RECORD EXTRACTS section start
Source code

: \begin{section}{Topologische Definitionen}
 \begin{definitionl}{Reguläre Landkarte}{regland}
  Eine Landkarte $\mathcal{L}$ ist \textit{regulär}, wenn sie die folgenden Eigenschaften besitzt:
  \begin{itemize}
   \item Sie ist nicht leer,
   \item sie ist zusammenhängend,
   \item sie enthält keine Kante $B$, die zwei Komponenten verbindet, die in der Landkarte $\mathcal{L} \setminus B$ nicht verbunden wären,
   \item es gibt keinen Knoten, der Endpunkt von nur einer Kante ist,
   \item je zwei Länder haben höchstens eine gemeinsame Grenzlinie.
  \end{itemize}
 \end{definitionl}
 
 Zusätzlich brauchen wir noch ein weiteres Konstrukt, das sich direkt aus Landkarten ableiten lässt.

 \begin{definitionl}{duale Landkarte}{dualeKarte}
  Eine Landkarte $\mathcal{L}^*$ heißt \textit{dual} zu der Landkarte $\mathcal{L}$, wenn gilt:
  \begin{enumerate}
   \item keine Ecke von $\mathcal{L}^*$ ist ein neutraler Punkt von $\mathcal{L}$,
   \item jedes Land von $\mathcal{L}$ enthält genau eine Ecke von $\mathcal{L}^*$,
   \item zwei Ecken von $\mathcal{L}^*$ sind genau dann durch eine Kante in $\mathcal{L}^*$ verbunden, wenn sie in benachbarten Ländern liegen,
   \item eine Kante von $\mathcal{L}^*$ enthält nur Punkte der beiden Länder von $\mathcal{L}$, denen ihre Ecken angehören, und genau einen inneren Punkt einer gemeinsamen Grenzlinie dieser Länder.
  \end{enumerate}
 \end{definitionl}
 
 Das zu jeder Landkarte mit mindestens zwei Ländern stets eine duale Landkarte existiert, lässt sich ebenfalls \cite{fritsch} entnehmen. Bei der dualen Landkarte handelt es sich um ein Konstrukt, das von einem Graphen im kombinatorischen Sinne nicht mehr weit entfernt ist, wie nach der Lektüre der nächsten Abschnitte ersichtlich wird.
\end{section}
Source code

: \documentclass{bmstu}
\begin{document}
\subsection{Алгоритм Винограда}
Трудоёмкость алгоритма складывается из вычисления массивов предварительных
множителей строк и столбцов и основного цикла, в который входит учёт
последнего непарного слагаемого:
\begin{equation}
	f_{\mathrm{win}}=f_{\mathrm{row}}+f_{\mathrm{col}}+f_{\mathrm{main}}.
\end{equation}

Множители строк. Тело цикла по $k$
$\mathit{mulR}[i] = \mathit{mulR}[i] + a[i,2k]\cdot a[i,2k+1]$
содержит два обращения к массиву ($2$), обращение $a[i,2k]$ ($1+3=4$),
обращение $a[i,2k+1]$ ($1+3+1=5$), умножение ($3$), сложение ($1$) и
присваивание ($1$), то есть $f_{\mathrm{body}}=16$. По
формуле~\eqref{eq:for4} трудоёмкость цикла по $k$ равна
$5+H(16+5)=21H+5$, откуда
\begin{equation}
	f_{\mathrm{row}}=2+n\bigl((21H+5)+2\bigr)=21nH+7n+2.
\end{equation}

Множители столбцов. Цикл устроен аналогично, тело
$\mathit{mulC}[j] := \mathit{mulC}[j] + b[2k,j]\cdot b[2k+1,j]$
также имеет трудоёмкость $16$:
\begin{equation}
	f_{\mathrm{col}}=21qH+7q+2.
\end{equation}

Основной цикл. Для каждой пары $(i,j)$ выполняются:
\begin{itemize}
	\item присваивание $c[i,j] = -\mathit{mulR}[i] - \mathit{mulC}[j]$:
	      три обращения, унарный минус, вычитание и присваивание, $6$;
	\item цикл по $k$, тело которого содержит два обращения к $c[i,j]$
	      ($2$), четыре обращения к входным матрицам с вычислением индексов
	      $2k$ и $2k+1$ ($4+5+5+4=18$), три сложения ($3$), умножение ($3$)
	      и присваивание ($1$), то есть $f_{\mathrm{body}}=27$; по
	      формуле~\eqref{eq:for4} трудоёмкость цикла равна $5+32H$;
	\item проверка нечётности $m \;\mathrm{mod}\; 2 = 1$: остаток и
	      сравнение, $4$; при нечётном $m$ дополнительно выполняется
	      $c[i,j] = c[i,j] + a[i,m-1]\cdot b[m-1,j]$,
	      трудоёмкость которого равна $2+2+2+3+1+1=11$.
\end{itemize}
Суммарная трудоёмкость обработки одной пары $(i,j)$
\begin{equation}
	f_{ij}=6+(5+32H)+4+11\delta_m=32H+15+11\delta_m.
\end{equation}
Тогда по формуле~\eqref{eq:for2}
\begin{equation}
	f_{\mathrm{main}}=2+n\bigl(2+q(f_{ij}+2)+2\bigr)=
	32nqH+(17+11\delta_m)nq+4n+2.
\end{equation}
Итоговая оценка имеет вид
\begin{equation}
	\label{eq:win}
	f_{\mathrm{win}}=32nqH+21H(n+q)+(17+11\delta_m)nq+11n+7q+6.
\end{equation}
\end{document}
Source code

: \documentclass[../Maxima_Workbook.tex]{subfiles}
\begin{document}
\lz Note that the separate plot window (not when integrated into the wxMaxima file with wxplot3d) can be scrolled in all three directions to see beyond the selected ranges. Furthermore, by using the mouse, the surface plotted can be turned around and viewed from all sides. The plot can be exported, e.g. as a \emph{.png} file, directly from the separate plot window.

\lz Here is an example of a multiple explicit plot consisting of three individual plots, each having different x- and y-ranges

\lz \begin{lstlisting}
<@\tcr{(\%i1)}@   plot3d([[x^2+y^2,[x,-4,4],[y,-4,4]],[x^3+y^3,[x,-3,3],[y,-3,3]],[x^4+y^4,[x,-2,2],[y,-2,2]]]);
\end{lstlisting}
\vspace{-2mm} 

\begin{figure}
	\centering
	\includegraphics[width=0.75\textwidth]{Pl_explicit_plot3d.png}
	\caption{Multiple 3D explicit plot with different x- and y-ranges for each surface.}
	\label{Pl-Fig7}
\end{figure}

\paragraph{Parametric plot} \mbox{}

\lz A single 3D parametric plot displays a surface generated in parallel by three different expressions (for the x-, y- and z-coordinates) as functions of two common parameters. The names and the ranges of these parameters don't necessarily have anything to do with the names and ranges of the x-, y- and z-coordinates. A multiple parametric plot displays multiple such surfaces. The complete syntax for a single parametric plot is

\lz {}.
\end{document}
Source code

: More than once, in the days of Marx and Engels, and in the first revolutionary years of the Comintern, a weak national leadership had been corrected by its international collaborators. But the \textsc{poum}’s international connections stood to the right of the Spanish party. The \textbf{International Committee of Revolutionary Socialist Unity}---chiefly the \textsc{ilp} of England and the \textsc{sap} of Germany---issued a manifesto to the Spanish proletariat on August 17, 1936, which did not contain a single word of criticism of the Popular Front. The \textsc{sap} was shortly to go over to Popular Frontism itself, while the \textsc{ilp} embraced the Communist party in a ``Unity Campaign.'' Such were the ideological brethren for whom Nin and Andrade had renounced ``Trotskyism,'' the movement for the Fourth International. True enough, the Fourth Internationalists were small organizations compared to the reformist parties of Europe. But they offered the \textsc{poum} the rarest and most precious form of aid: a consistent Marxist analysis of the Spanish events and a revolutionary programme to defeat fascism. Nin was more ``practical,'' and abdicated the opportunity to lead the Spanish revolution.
RECORD EXTRACTS section end
**PROBLEM DETAILS:**
Every line above that carries the string "bigr" should be copied.

**RESULT FOR THIS TASK:**
	f_{\mathrm{row}}=2+n\bigl((21H+5)+2\bigr)=21nH+7n+2.
	f_{\mathrm{main}}=2+n\bigl(2+q(f_{ij}+2)+2\bigr)=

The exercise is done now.